Reputation: 1105
I have a class running some code before the init:
class NoFollowSpider(CrawlSpider):
rules = ( Rule (SgmlLinkExtractor(allow=("", ),),
callback="parse_items", follow= True),
)
def __init__(self, moreparams=None, *args, **kwargs):
super(NoFollowSpider, self).__init__(*args, **kwargs)
self.moreparams = moreparams
I am running this scrapy code with the following command:
> scrapy runspider my_spider.py -a moreparams="more parameters" -o output.txt
Now, I want the static variable named rules to be configurable from the command-line:
> scrapy runspider my_spider.py -a crawl=True -a moreparams="more parameters" -o output.txt
changing the init to:
def __init__(self, crawl_pages=False, moreparams=None, *args, **kwargs):
if (crawl_pages is True):
self.rules = ( Rule (SgmlLinkExtractor(allow=("", ),), callback="parse_items", follow= True),
)
self.moreparams = moreparams
However, if I switch the static variable rules within the init, scrapy does not take it into account anymore: It runs, but only crawls the given start_urls and not the whole domain. It seems that rules must be a static class variable.
So, How can I dynamically set a static variable?
Upvotes: 5
Views: 2826
Reputation: 351
class NoFollowSpider(CrawlSpider):
def __init__(self, crawl_pages=False, moreparams=None, *a, **kw):
if (crawl_pages is True):
NoFollowSpider.rules = ( Rule (SgmlLinkExtractor(allow=("", ),),
callback="parse_items", follow= True),)
# No need to call "_compile_rules()" manually, it's called in __init__ of the parent
super(NoFollowSpider, self).__init__(*a, **kw)
# Keep going as before
self.moreparams = moreparams
Upvotes: 1
Reputation: 350
I'm doing this with Scrapy 1.0, and it works. Notice that you can only trust kwargs on the initial Spider instantiation.

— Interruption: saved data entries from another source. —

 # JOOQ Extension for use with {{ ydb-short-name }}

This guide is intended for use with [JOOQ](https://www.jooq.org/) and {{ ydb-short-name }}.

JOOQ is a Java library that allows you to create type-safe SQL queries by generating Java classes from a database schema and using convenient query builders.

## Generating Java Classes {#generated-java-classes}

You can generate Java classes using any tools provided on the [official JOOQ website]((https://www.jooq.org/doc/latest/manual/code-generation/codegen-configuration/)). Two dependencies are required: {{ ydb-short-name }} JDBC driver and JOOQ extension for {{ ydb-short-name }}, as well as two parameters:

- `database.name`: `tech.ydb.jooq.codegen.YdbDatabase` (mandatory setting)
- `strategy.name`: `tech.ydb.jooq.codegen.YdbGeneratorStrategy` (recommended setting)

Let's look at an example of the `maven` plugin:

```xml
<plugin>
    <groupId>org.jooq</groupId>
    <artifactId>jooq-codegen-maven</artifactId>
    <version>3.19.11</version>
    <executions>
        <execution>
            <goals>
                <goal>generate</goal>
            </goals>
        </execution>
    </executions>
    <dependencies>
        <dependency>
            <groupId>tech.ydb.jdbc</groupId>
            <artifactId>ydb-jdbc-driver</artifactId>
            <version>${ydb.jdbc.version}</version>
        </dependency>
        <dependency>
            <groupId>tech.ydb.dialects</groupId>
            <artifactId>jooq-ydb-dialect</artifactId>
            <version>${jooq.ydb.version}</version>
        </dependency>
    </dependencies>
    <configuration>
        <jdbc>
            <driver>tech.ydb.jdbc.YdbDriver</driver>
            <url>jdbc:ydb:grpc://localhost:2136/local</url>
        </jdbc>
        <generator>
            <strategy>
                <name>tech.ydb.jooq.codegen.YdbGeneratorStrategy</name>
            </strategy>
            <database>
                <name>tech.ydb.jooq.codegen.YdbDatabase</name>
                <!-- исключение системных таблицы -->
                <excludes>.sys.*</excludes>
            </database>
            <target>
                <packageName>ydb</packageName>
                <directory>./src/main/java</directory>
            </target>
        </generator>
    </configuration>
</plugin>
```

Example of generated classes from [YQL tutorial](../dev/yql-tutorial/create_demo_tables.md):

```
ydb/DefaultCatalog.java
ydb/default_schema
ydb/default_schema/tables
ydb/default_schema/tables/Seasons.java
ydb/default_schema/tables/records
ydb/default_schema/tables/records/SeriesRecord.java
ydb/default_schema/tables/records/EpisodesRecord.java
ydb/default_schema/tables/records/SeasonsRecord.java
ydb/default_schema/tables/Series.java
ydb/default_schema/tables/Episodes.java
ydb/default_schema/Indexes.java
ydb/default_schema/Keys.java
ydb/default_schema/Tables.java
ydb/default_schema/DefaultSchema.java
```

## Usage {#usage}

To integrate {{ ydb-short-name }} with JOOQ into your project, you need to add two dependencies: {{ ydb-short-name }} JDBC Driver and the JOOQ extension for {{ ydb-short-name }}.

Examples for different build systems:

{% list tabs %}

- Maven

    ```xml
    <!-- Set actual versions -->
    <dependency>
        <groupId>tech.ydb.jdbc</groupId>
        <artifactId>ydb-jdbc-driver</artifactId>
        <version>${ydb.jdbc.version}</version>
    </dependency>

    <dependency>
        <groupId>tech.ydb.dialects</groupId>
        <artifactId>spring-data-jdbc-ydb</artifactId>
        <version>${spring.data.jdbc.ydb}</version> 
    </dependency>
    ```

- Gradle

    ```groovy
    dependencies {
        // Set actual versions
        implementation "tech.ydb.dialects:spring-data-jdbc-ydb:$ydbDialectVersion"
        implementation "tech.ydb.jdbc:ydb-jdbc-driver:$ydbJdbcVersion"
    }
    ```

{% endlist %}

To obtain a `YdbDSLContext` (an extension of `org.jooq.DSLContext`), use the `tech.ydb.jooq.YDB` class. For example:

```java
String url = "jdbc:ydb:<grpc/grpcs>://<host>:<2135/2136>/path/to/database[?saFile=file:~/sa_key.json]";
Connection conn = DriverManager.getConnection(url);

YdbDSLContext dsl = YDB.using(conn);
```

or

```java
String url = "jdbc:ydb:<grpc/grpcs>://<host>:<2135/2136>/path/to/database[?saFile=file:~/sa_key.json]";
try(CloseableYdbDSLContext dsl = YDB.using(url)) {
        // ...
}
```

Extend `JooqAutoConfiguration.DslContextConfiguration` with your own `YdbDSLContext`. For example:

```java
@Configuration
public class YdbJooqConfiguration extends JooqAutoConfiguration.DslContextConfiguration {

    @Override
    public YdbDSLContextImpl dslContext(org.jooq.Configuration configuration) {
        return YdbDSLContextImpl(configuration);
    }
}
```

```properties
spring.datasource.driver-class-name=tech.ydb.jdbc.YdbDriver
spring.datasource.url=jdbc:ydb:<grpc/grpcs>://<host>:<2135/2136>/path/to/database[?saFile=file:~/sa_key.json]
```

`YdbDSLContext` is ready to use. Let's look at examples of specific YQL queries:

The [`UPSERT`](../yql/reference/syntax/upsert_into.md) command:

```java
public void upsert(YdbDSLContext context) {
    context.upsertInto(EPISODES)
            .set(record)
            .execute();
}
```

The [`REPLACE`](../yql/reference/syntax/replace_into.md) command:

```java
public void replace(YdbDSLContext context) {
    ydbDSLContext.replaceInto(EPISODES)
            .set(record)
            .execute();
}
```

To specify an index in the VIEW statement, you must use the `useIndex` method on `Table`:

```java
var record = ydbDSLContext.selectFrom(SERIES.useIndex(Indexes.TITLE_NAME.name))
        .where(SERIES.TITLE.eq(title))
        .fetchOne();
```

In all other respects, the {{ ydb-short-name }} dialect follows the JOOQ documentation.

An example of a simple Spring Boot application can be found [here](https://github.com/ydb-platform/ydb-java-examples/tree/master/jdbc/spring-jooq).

class LinuxFoundationSpider(CrawlSpider):
year = None
def __init__(self, category=None, *args, **kwargs):
monthly_thread_xpath = 'date\.html'
if kwargs.get('year'):
LinuxFoundationSpider.year = kwargs['year']
if LinuxFoundationSpider.year:
monthly_thread_xpath = '%s.*?(\\/date\\.html)' % LinuxFoundationSpider.year
LinuxFoundationSpider.rules = (
Rule(LinkExtractor(allow=(monthly_thread_xpath,))),
Rule(LinkExtractor(restrict_xpaths=('//ul[2]/li/a[1]',)),
callback='parse_entry', follow=False),
)
super(LinuxFoundationSpider, self).__init__(*args, **kwargs)
Upvotes: 0
Reputation: 45241
How can I dynamically set a static variable?

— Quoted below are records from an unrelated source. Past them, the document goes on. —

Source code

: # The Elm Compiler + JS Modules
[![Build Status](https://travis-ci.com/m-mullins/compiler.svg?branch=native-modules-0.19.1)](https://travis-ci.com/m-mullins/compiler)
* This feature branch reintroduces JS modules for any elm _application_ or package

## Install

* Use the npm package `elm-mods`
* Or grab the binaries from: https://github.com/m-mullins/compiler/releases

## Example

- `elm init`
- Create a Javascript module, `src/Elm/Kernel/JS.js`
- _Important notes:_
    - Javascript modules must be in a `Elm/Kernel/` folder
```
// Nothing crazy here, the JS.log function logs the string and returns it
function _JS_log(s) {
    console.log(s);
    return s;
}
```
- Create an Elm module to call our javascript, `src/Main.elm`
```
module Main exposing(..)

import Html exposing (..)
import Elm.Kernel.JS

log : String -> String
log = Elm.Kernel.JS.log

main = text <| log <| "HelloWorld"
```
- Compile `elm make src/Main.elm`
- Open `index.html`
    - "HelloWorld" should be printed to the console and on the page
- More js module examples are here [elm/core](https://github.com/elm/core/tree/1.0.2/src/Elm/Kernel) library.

I don't know scrapy, but is there any reason you can't just use a class method?
class NoFollowSpider(CrawlSpider):
rules = ( Rule (SgmlLinkExtractor(allow=("", ),),\
callback="parse_items", follow= True),)
@classmethod
def set_rules(klass,rules)
klass.rules = rules
Note that rules
isn't a static variable, it's a class attribute.
EDIT - Here's an alternate way to potentially set it at the very beginning. Should allow you to avoid having to do _compile_rules(),
and I think it's a lot cleaner:
class NoFollowSpider(CrawlSpider):
def __new__(klass, crawl_pages=False, moreparams=None, *args, **kwargs):
if crawl_pages:
klass.rules = ( Rule (SgmlLinkExtractor(allow=("", ),),\
callback="parse_items", follow= True),)
return super(NoFollowSpider,klass).__new__(klass,*args,**kwargs)

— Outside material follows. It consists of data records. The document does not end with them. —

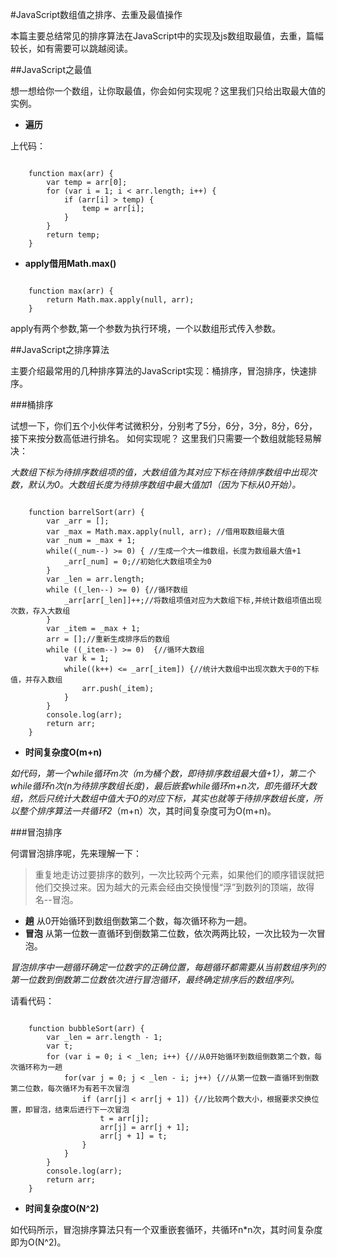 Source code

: #JavaScript数组值之排序、去重及最值操作

本篇主要总结常见的排序算法在JavaScript中的实现及js数组取最值，去重，篇幅较长，如有需要可以跳越阅读。

##JavaScript之最值

想一想给你一个数组，让你取最值，你会如何实现呢？这里我们只给出取最大值的实例。

- **遍历**

上代码：
```

    function max(arr) {
        var temp = arr[0];
        for (var i = 1; i < arr.length; i++) {
            if (arr[i] > temp) {
                temp = arr[i];
            }
        }
        return temp;
    }
```

- **apply借用Math.max()**

```

    function max(arr) {
        return Math.max.apply(null, arr);
    } 
```
apply有两个参数,第一个参数为执行环境，一个以数组形式传入参数。

##JavaScript之排序算法

主要介绍最常用的几种排序算法的JavaScript实现：桶排序，冒泡排序，快速排序。

###桶排序

试想一下，你们五个小伙伴考试微积分，分别考了5分，6分，3分，8分，6分，接下来按分数高低进行排名。
如何实现呢？
这里我们只需要一个数组就能轻易解决：

*大数组下标为待排序数组项的值，大数组值为其对应下标在待排序数组中出现次数，默认为0。大数组长度为待排序数组中最大值加1（因为下标从0开始）。*


```

    function barrelSort(arr) {
    	var _arr = [];
		var _max = Math.max.apply(null, arr); //借用取数组最大值
		var _num = _max + 1;
		while((_num--) >= 0) { //生成一个大一维数组，长度为数组最大值+1
			_arr[_num] = 0;//初始化大数组项全为0
		}
		var _len = arr.length;
		while ((_len--) >= 0) {//循环数组
			_arr[arr[_len]]++;//将数组项值对应为大数组下标,并统计数组项值出现次数，存入大数组
		}
		var _item = _max + 1;
		arr = [];//重新生成排序后的数组
		while ((_item--) >= 0)  {//循环大数组
			var k = 1;
			while((k++) <= _arr[_item]) {//统计大数组中出现次数大于0的下标值，并存入数组
				arr.push(_item);
			}
		}
		console.log(arr);
		return arr;
	}
```

- **时间复杂度O(m+n)** 
            
*如代码，第一个while循环m次（m为桶个数，即待排序数组最大值+1），第二个while循环n次(n为待排序数组长度)，最后嵌套while循环m+n次，即先循环大数组，然后只统计大数组中值大于0的对应下标，其实也就等于待排序数组长度，所以整个排序算法一共循环2*（m+n）次，其时间复杂度可为O(m+n)。

###冒泡排序

何谓冒泡排序呢，先来理解一下：

> 重复地走访过要排序的数列，一次比较两个元素，如果他们的顺序错误就把他们交换过来。因为越大的元素会经由交换慢慢“浮”到数列的顶端，故得名--冒泡。

- **趟** 从0开始循环到数组倒数第二个数，每次循环称为一趟。
- **冒泡** 从第一位数一直循环到倒数第二位数，依次两两比较，一次比较为一次冒泡。

*冒泡排序中一趟循环确定一位数字的正确位置，每趟循环都需要从当前数组序列的第一位数到倒数第二位数依次进行冒泡循环，最终确定排序后的数组序列。*

请看代码：

```

    function bubbleSort(arr) {
    	var _len = arr.length - 1;
		var t;
		for (var i = 0; i < _len; i++) {//从0开始循环到数组倒数第二个数，每次循环称为一趟
			for(var j = 0; j < _len - i; j++) {//从第一位数一直循环到倒数第二位数，每次循环为有若干次冒泡
				if (arr[j] < arr[j + 1]) {//比较两个数大小，根据要求交换位置，即冒泡，结束后进行下一次冒泡
					t = arr[j];
					arr[j] = arr[j + 1];
					arr[j + 1] = t;
				}
			}
		}
		console.log(arr);
		return arr;
	}
```

- **时间复杂度O(N^2)** 

如代码所示，冒泡排序算法只有一个双重嵌套循环，共循环n*n次，其时间复杂度即为O(N^2)。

def __init__(self, crawl_pages=False, moreparams=None, *args, **kwargs):
super(NoFollowSpider, self).__init__(*args, **kwargs)
self.moreparams = moreparams
Upvotes: 0
Reputation: 1105
So here is how I resolved the problem with the great help of @Not_a_Golfer and @nramirezuy, I'm simply using a bit of both what they suggested:
class NoFollowSpider(CrawlSpider):
def __init__(self, crawl_pages=False, moreparams=None, *args, **kwargs):
super(NoFollowSpider, self).__init__(*args, **kwargs)
# Set the class member from here
if (crawl_pages is True):
NoFollowSpider.rules = ( Rule (SgmlLinkExtractor(allow=("", ),), callback="parse_items", follow= True),)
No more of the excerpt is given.